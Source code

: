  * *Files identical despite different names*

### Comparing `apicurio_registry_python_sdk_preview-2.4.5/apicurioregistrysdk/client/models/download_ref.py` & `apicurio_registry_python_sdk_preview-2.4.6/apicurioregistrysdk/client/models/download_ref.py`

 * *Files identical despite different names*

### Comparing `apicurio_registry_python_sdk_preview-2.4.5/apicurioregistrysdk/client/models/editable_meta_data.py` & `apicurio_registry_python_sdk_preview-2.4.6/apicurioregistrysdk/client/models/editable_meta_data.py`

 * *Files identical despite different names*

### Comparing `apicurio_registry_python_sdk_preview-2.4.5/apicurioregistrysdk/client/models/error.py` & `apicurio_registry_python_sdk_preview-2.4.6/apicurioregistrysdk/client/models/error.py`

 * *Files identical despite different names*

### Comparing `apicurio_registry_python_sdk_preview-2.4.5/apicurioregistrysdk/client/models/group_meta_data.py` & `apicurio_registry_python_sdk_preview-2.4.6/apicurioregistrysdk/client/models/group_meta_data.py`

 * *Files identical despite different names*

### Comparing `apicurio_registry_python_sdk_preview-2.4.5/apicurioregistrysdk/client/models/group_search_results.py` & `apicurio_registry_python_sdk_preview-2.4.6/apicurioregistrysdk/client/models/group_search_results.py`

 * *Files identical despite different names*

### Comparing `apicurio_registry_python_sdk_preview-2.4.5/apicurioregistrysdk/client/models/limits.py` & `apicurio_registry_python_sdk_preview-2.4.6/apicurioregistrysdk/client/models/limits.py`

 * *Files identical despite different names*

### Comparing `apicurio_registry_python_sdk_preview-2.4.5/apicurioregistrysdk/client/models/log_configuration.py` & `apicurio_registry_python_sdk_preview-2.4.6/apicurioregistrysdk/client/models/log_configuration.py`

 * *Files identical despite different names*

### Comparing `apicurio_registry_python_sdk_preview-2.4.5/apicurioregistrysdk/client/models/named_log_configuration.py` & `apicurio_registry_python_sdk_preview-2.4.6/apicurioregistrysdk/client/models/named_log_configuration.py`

---*---

## Problem statement
Copy the data. Make sure every line matches exactly.

## Answer for the task
Source code

:  * *Files identical despite different names*

### Comparing `apicurio_registry_python_sdk_preview-2.4.5/apicurioregistrysdk/client/models/download_ref.py` & `apicurio_registry_python_sdk_preview-2.4.6/apicurioregistrysdk/client/models/download_ref.py`

 * *Files identical despite different names*

### Comparing `apicurio_registry_python_sdk_preview-2.4.5/apicurioregistrysdk/client/models/editable_meta_data.py` & `apicurio_registry_python_sdk_preview-2.4.6/apicurioregistrysdk/client/models/editable_meta_data.py`

 * *Files identical despite different names*

### Comparing `apicurio_registry_python_sdk_preview-2.4.5/apicurioregistrysdk/client/models/error.py` & `apicurio_registry_python_sdk_preview-2.4.6/apicurioregistrysdk/client/models/error.py`

 * *Files identical despite different names*

### Comparing `apicurio_registry_python_sdk_preview-2.4.5/apicurioregistrysdk/client/models/group_meta_data.py` & `apicurio_registry_python_sdk_preview-2.4.6/apicurioregistrysdk/client/models/group_meta_data.py`

 * *Files identical despite different names*

### Comparing `apicurio_registry_python_sdk_preview-2.4.5/apicurioregistrysdk/client/models/group_search_results.py` & `apicurio_registry_python_sdk_preview-2.4.6/apicurioregistrysdk/client/models/group_search_results.py`

 * *Files identical despite different names*

### Comparing `apicurio_registry_python_sdk_preview-2.4.5/apicurioregistrysdk/client/models/limits.py` & `apicurio_registry_python_sdk_preview-2.4.6/apicurioregistrysdk/client/models/limits.py`

 * *Files identical despite different names*

### Comparing `apicurio_registry_python_sdk_preview-2.4.5/apicurioregistrysdk/client/models/log_configuration.py` & `apicurio_registry_python_sdk_preview-2.4.6/apicurioregistrysdk/client/models/log_configuration.py`

 * *Files identical despite different names*

### Comparing `apicurio_registry_python_sdk_preview-2.4.5/apicurioregistrysdk/client/models/named_log_configuration.py` & `apicurio_registry_python_sdk_preview-2.4.6/apicurioregistrysdk/client/models/named_log_configuration.py`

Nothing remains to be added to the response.